3. Results and Discussion

The experiments were run on 48 ESP oil wells from four different reservoirs. For each friction factor correlation, the measured oil flow rate values for each oil well were compared against the predicted flow rate values. It should be noted that as the points near the dotted straight line drawn at 45° (i.e., y = x ) in the graph, the more accurate the prediction was. The results show that the pressure drop value was the significant parameter that had the main influence on the fluid flow rate computation. Indeed, any errors in pressure drop values would lead to high uncertainty errors of fluid flow rate prediction. For this reason, the properties of independent variables needed to be considered. Likewise, the interactions between each phase needed to be taken into account along with mixture properties and in situ volume fractions of oil and gas inside the conduit. Each multiphase flow correlation found the friction factor differently. Typically, each friction correlation made its own assumptions and modifications to make them useable to multiphase conditions. The prediction of frictional pressure drop in two-phase flow was usually complicated due to pressure and temperature variations along the flow path. When estimating the friction factor, there were a number of methods for calculating the Reynolds number depending on how much of the two-phase flow mixture was defined.
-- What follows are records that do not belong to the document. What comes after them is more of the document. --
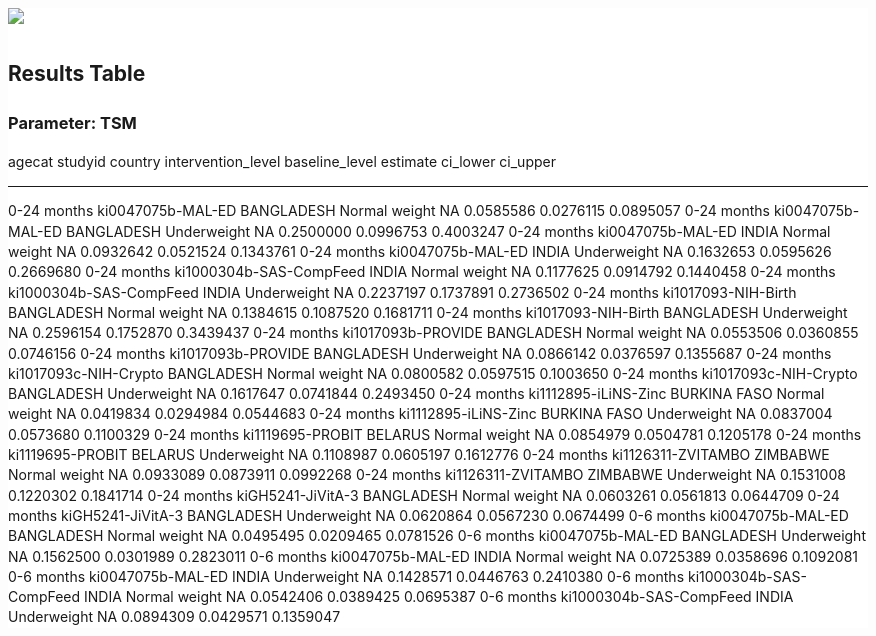 ![](/tmp/d9bb10cb-34c9-4bec-b588-34b1718dd54f/8f14e671-9c63-419d-98b0-e28070d8fb48/REPORT_files/figure-html/plot_par-1.png)

## Results Table

### Parameter: TSM


agecat        studyid                   country        intervention_level   baseline_level     estimate    ci_lower    ci_upper
------------  ------------------------  -------------  -------------------  ---------------  ----------  ----------  ----------
0-24 months   ki0047075b-MAL-ED         BANGLADESH     Normal weight        NA                0.0585586   0.0276115   0.0895057
0-24 months   ki0047075b-MAL-ED         BANGLADESH     Underweight          NA                0.2500000   0.0996753   0.4003247
0-24 months   ki0047075b-MAL-ED         INDIA          Normal weight        NA                0.0932642   0.0521524   0.1343761
0-24 months   ki0047075b-MAL-ED         INDIA          Underweight          NA                0.1632653   0.0595626   0.2669680
0-24 months   ki1000304b-SAS-CompFeed   INDIA          Normal weight        NA                0.1177625   0.0914792   0.1440458
0-24 months   ki1000304b-SAS-CompFeed   INDIA          Underweight          NA                0.2237197   0.1737891   0.2736502
0-24 months   ki1017093-NIH-Birth       BANGLADESH     Normal weight        NA                0.1384615   0.1087520   0.1681711
0-24 months   ki1017093-NIH-Birth       BANGLADESH     Underweight          NA                0.2596154   0.1752870   0.3439437
0-24 months   ki1017093b-PROVIDE        BANGLADESH     Normal weight        NA                0.0553506   0.0360855   0.0746156
0-24 months   ki1017093b-PROVIDE        BANGLADESH     Underweight          NA                0.0866142   0.0376597   0.1355687
0-24 months   ki1017093c-NIH-Crypto     BANGLADESH     Normal weight        NA                0.0800582   0.0597515   0.1003650
0-24 months   ki1017093c-NIH-Crypto     BANGLADESH     Underweight          NA                0.1617647   0.0741844   0.2493450
0-24 months   ki1112895-iLiNS-Zinc      BURKINA FASO   Normal weight        NA                0.0419834   0.0294984   0.0544683
0-24 months   ki1112895-iLiNS-Zinc      BURKINA FASO   Underweight          NA                0.0837004   0.0573680   0.1100329
0-24 months   ki1119695-PROBIT          BELARUS        Normal weight        NA                0.0854979   0.0504781   0.1205178
0-24 months   ki1119695-PROBIT          BELARUS        Underweight          NA                0.1108987   0.0605197   0.1612776
0-24 months   ki1126311-ZVITAMBO        ZIMBABWE       Normal weight        NA                0.0933089   0.0873911   0.0992268
0-24 months   ki1126311-ZVITAMBO        ZIMBABWE       Underweight          NA                0.1531008   0.1220302   0.1841714
0-24 months   kiGH5241-JiVitA-3         BANGLADESH     Normal weight        NA                0.0603261   0.0561813   0.0644709
0-24 months   kiGH5241-JiVitA-3         BANGLADESH     Underweight          NA                0.0620864   0.0567230   0.0674499
0-6 months    ki0047075b-MAL-ED         BANGLADESH     Normal weight        NA                0.0495495   0.0209465   0.0781526
0-6 months    ki0047075b-MAL-ED         BANGLADESH     Underweight          NA                0.1562500   0.0301989   0.2823011
0-6 months    ki0047075b-MAL-ED         INDIA          Normal weight        NA                0.0725389   0.0358696   0.1092081
0-6 months    ki0047075b-MAL-ED         INDIA          Underweight          NA                0.1428571   0.0446763   0.2410380
0-6 months    ki1000304b-SAS-CompFeed   INDIA          Normal weight        NA                0.0542406   0.0389425   0.0695387
0-6 months    ki1000304b-SAS-CompFeed   INDIA          Underweight          NA                0.0894309   0.0429571   0.1359047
Therefore, the oil and water were considered as a single liquid phase while the gas was considered as a separate phase.
By using the Blasius friction factor correlation, the differences between the predicted flow rate and the measured flow rate were very small. R-squared (R2) explained exactly how the data points were fitted close to the regression line ( y = x ). Figure 8, Figure 9 and Figure 10 displayed the regression model for oil, water, and gas flow rate measurements. It can be seen that the plots show that most data points lie on or close to the unit slope line (e.g., best fit line), indicating that the predicted and actual values were in excellent agreement and illustrated an accurate flow rate prediction for oil, water, and gas with good correlating coefficients of 0.994, 0.993, and 0.966, respectively. This means that 99.4%, 99.3%, and 96.6% of the variance in the oil, water, and gas data, respectively, was explained by the line and 0.6%, 0.7%, and 3.4% of the variance was due to unexplained effects. The figures show that the predicted wells flow rates fell within the accepted uncertainty when compared with the measured flow rates.
By using the Darcy friction factor correlation, the differences between the predicted fluid flow rates with the measured flow rates were larger than those of the Blasius correlation. Figure 11, Figure 12 and Figure 13 displayed the regression model for oil, water, and gas flow rate measurements. From these figures, one can easily recognize that the data plotted is under-estimated for oil and water flow rates and scattered around the best fit line for gas flow rates. This discrepancy was more evident for high flow rates where the correlation coefficients for oil, water, and gas flow rates accounted for 90.6%, 86.6%, and 78.7% of the variance, respectively. The figures show that the predicted well flow rates did not fall within the accepted uncertainty when compared with the measured flow rates.
By using the Colebrook friction factor correlation, the differences between the predicted fluid flow rates with the measured flow rates were slightly better than the Darcy correlation performance, but still less than the Blasius correlation performance. Figure 14, Figure 15 and Figure 16 displays the data fitting for oil, water, and gas flow rate measurements. Similar to the performance of the Darcy correlation, one can easily recognize that the data plotted is under-estimated for oil and water flow rates and scattered around the best fit line for gas flow rates. This discrepancy was more evident for high flow rates where the correlation coefficients for oil, water, and gas flow rates accounted for 93.0%, 87.1%, and 80.8% of the variance, respectively. The figures showed that the predicted wells flow rates did not fall within the accepted uncertainty when compared with the measured flow rates.
In general, the validation results of the predicted fluid flow rates were satisfactory when using the Blasius correlation rather than the Darcy or Colebrook correlations, where 96% and 98% of the predicted fluid flow rates were in good agreement with the real measured oil and water flow rate, respectively. Furthermore, the relative errors were less than ±18%, which were still within the reasonable uncertainty, as shown in Figure 17 and Figure 18. For the predicted and measured gas rates, 68% of the wells showed about ±10% relative errors, as shown in Figure 19. By using the Darcy correlation, 63% and 70% of the wells were not in good agreement with the predicted and measured oil and water rate, respectively, with more than ±18% for relative errors, as shown in Figure 20 and Figure 21. For predicted and measured gas rates, 79% of the wells showed more than ±10% relative errors, as shown in Figure 22. By using the Colebrook correlation, 67% and 75% of the wells were not in good agreement with the predicted and measured oil and water rate, respectively, with more than ±18% relative errors, as shown in Figure 23 and Figure 24. For predicted and measured gas rates, 77% of the wells showed more than ±10% relative errors, as shown in Figure 25.
The results showed high relative errors in gas rate prediction which can happen due to the oil separator meters being insufficiently accurate. Also, these errors may occur due to fixed orifice plate meters used to measure the gas flow rate despite the fact that orifice plates are not appropriate to measure low gas rates. Besides, wear and corrosion can increase the orifice size and cause excessive loss.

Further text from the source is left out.